### REQUIREMENT
There is a line below that contains "(VI) DELIBERAÇÃO SOBRE". Please reproduce it and all following lines exactly, through the final one.

═══

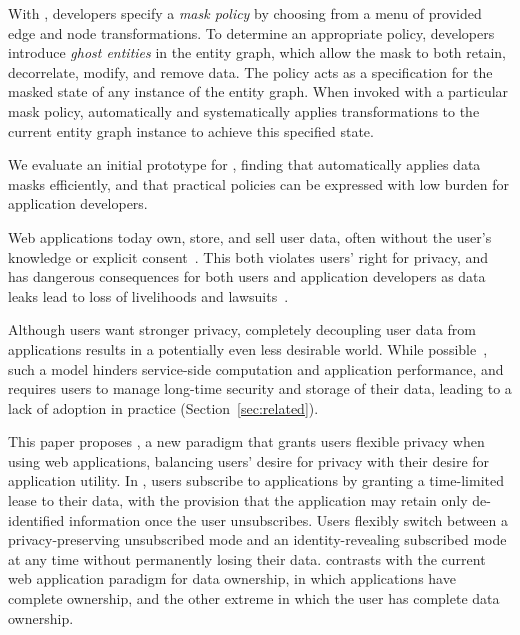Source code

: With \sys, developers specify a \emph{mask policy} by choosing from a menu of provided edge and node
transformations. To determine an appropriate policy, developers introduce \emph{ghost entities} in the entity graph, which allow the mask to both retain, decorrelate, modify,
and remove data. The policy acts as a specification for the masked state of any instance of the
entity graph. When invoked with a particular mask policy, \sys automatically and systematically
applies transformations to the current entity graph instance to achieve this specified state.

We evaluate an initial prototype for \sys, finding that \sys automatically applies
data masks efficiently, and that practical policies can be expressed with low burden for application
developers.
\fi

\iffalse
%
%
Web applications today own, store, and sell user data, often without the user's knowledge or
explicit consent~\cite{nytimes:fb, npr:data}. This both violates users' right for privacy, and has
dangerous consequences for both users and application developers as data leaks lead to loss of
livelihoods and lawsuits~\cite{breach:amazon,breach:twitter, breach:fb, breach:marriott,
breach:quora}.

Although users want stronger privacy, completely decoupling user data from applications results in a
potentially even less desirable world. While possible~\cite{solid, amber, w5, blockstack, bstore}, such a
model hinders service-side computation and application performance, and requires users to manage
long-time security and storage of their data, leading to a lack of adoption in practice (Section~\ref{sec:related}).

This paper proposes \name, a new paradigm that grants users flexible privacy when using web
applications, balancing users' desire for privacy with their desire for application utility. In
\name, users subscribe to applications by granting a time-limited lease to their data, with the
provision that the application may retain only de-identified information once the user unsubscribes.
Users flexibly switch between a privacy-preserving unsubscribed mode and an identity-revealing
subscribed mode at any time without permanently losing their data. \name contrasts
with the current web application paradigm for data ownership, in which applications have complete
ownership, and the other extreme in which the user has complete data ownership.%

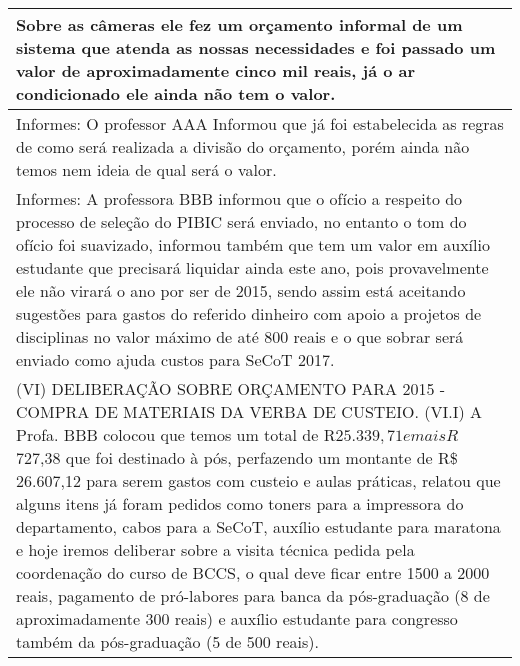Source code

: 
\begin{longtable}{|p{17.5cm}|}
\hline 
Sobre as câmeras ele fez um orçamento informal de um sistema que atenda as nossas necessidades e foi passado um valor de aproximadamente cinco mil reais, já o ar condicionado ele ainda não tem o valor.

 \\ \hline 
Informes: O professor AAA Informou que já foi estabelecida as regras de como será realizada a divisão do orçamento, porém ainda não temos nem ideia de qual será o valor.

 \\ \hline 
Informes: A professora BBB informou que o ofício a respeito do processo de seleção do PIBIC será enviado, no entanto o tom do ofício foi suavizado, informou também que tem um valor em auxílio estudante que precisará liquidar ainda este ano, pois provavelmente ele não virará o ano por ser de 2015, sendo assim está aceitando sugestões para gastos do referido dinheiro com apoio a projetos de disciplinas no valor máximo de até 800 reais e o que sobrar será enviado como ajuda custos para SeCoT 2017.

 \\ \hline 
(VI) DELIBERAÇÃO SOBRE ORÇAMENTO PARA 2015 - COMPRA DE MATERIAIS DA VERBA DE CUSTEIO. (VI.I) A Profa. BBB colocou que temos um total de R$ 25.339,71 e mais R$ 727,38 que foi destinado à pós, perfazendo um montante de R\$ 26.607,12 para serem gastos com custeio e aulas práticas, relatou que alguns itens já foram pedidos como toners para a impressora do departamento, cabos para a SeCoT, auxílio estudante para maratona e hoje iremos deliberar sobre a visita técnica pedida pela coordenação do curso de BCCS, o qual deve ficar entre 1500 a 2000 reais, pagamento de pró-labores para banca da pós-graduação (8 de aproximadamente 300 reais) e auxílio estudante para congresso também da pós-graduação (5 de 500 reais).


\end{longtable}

═══

### ANSWER SECTION
(VI) DELIBERAÇÃO SOBRE ORÇAMENTO PARA 2015 - COMPRA DE MATERIAIS DA VERBA DE CUSTEIO. (VI.I) A Profa. BBB colocou que temos um total de R$ 25.339,71 e mais R$ 727,38 que foi destinado à pós, perfazendo um montante de R\$ 26.607,12 para serem gastos com custeio e aulas práticas, relatou que alguns itens já foram pedidos como toners para a impressora do departamento, cabos para a SeCoT, auxílio estudante para maratona e hoje iremos deliberar sobre a visita técnica pedida pela coordenação do curso de BCCS, o qual deve ficar entre 1500 a 2000 reais, pagamento de pró-labores para banca da pós-graduação (8 de aproximadamente 300 reais) e auxílio estudante para congresso também da pós-graduação (5 de 500 reais).


\end{longtable}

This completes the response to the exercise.